What the exercise asks -
Find each line below where the word "articles" occurs, and copy it.

--- Material for the task ---

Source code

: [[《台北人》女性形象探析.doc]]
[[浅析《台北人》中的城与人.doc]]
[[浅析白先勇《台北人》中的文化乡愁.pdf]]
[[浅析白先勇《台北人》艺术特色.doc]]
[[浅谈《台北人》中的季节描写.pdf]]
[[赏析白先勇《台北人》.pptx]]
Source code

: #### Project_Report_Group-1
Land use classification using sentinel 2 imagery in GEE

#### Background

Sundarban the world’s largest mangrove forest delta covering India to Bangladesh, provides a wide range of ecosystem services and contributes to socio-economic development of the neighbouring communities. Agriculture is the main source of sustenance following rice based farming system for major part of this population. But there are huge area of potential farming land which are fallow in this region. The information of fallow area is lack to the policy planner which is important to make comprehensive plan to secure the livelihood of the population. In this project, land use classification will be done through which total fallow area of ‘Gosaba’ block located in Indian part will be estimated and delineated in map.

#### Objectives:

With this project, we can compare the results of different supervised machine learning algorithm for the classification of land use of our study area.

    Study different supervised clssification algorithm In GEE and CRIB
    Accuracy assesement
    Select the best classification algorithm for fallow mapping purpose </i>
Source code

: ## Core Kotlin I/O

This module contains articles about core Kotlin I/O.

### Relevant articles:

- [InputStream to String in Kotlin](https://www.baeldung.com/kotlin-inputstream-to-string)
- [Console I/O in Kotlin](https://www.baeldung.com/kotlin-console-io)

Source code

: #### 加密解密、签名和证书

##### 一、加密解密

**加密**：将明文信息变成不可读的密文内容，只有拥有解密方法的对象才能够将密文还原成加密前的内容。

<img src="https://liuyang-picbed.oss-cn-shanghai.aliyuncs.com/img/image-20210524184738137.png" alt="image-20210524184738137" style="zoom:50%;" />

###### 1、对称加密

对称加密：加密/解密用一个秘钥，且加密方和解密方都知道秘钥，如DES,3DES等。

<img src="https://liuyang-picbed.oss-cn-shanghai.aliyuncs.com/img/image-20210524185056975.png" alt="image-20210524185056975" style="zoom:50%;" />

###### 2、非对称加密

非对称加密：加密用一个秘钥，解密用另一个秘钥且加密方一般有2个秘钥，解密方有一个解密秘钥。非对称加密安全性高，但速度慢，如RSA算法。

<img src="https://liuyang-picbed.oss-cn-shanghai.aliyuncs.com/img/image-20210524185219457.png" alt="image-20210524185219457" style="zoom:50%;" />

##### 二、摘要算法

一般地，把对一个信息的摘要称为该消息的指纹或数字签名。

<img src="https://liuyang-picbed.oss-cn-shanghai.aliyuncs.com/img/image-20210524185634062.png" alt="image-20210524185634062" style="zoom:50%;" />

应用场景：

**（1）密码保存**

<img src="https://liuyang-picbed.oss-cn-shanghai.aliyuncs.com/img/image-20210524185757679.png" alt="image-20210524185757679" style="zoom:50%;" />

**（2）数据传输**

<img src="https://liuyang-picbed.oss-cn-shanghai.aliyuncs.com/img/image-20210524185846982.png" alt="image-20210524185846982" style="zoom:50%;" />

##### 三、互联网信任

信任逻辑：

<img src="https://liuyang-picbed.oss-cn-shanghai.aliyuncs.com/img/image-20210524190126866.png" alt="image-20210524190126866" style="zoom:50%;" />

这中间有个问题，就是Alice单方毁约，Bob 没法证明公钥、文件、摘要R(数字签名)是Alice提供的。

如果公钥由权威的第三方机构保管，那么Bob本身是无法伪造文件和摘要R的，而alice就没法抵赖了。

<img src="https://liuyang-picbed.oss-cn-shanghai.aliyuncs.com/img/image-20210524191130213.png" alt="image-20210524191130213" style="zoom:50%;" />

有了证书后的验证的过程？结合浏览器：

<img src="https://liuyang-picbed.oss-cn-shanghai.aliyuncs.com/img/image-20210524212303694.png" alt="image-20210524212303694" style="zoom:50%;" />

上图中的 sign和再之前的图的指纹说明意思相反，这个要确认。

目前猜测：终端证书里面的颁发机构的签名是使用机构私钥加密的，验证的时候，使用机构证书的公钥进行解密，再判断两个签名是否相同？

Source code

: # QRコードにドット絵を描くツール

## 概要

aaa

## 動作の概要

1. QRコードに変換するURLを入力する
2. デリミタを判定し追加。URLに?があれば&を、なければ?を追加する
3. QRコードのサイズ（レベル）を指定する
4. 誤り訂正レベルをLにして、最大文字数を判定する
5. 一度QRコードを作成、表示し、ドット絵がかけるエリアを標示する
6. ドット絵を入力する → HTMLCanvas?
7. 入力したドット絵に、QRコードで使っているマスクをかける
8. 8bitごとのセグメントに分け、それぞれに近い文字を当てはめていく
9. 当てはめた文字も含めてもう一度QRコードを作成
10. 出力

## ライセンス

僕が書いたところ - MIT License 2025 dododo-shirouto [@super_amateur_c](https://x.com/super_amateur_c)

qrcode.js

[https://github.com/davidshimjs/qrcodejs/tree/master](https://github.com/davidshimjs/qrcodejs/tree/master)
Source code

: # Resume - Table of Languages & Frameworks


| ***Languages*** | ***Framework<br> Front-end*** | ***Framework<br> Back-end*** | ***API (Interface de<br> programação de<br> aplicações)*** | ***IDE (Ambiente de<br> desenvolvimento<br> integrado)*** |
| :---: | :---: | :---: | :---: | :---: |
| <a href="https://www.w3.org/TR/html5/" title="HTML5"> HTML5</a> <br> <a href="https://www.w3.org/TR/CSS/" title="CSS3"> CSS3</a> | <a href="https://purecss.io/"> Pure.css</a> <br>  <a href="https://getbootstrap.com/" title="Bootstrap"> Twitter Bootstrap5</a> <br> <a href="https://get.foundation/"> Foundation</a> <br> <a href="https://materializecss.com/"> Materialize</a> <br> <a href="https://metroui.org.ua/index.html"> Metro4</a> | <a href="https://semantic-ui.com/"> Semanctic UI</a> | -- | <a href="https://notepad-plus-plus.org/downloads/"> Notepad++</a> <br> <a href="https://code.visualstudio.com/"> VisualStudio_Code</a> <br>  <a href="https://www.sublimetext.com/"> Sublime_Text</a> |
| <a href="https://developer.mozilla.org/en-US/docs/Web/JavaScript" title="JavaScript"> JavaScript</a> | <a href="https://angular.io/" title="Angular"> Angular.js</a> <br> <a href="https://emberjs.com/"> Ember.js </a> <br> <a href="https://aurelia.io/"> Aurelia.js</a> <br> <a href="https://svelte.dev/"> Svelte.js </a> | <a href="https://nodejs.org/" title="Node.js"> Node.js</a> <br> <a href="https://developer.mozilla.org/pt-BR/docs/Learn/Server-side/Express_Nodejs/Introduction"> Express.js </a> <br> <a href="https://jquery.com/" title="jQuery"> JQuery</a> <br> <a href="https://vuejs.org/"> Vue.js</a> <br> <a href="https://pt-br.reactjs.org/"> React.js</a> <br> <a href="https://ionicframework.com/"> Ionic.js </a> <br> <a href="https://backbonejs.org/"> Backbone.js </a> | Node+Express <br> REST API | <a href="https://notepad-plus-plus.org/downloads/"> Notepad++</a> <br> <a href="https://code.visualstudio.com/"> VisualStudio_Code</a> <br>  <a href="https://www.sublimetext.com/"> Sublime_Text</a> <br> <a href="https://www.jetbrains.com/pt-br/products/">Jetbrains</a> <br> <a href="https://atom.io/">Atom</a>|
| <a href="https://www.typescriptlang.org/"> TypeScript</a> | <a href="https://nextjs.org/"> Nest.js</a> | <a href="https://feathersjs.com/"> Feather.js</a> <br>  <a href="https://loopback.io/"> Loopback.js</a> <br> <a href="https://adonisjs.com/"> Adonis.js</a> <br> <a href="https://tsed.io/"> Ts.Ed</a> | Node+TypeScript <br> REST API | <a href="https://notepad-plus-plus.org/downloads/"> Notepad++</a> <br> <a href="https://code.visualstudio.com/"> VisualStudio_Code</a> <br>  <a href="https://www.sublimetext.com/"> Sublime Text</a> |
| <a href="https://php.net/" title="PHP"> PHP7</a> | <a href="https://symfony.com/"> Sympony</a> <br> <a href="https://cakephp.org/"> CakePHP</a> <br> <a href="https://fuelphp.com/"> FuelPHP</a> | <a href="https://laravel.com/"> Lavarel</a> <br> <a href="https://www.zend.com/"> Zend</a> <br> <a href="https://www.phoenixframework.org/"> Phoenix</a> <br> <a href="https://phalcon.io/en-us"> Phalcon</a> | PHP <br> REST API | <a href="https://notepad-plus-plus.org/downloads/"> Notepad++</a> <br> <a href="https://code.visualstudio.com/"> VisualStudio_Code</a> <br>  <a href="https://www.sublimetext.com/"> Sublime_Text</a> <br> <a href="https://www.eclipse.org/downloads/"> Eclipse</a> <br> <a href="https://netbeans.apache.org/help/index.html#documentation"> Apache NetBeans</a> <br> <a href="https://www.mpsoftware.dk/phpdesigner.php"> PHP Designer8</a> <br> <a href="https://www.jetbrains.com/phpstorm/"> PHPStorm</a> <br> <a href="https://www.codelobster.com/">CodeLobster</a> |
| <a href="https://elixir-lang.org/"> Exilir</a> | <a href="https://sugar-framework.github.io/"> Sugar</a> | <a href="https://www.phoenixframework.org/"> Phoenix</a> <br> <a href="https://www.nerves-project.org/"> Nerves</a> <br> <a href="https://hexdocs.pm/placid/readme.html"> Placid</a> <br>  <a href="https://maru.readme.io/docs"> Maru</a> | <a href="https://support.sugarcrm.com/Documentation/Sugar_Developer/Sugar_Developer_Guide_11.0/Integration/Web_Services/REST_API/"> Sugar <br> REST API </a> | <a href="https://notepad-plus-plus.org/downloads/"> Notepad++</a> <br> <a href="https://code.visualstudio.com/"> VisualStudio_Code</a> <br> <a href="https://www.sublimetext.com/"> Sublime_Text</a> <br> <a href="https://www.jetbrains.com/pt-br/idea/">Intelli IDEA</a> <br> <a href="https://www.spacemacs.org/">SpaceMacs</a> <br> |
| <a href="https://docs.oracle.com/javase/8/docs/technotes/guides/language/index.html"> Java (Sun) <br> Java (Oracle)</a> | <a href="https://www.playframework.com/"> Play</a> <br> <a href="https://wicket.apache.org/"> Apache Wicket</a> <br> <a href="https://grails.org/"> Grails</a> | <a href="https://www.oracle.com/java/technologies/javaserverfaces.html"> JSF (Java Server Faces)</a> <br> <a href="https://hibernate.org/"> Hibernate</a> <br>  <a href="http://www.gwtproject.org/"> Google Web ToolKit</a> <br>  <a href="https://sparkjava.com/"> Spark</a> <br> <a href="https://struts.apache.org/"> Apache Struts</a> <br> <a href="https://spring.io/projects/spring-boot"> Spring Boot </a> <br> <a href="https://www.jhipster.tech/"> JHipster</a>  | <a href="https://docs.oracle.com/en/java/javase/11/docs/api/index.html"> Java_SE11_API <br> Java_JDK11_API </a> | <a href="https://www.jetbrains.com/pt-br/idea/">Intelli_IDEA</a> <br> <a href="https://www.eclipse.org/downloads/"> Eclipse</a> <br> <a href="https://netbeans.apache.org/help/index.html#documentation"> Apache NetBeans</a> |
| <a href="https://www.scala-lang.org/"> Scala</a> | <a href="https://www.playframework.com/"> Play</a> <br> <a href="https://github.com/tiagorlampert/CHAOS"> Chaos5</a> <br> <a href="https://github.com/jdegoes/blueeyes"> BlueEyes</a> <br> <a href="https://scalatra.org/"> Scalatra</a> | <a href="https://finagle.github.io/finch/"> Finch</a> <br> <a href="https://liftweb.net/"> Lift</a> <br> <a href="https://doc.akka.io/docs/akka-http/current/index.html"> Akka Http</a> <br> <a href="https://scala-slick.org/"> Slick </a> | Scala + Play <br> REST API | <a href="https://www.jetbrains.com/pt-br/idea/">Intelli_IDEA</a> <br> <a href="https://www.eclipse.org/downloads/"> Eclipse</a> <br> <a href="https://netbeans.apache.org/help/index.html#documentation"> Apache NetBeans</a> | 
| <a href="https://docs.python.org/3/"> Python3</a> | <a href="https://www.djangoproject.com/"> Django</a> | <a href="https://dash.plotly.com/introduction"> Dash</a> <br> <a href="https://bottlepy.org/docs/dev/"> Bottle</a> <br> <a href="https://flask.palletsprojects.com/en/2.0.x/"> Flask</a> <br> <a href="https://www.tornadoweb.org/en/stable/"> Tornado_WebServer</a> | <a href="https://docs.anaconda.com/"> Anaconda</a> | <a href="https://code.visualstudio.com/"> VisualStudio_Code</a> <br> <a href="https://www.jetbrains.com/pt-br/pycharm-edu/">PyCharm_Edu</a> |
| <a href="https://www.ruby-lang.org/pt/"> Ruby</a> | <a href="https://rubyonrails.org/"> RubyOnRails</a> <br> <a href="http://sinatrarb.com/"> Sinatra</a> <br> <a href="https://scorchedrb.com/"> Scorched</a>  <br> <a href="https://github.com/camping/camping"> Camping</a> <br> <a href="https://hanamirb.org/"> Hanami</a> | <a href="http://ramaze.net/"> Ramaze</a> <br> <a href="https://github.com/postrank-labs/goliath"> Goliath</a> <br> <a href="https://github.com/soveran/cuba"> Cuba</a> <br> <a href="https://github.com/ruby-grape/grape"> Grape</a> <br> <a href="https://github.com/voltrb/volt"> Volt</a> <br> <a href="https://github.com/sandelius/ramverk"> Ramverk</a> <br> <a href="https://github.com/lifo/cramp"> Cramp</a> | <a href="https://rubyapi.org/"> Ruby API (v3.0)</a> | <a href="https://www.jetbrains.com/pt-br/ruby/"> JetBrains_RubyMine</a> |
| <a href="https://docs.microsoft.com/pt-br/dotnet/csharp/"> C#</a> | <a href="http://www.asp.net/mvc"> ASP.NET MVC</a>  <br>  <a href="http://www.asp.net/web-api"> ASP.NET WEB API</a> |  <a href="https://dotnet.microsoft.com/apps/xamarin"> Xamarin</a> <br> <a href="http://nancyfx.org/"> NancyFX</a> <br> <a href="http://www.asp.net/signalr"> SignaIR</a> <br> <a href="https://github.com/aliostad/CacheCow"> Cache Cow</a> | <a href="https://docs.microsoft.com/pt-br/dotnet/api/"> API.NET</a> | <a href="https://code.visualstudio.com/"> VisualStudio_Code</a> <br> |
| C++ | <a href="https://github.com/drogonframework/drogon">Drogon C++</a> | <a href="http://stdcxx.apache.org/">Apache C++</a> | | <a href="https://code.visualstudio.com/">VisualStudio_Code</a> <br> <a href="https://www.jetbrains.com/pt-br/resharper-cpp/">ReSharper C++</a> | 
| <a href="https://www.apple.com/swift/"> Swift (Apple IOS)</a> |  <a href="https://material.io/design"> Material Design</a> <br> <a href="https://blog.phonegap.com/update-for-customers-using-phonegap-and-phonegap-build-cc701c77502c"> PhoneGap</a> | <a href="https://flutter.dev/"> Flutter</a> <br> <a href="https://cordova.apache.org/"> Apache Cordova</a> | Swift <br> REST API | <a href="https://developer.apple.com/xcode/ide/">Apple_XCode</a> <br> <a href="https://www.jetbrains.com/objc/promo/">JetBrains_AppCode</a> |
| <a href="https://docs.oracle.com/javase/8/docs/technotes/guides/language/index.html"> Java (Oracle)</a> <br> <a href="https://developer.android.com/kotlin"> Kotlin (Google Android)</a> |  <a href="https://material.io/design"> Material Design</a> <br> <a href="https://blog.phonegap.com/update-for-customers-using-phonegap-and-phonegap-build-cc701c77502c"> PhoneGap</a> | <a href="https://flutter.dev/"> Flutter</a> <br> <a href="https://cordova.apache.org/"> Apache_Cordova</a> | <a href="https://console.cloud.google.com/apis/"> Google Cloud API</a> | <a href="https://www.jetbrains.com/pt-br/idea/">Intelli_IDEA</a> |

---

Answer box -
This module contains articles about core Kotlin I/O.
### Relevant articles:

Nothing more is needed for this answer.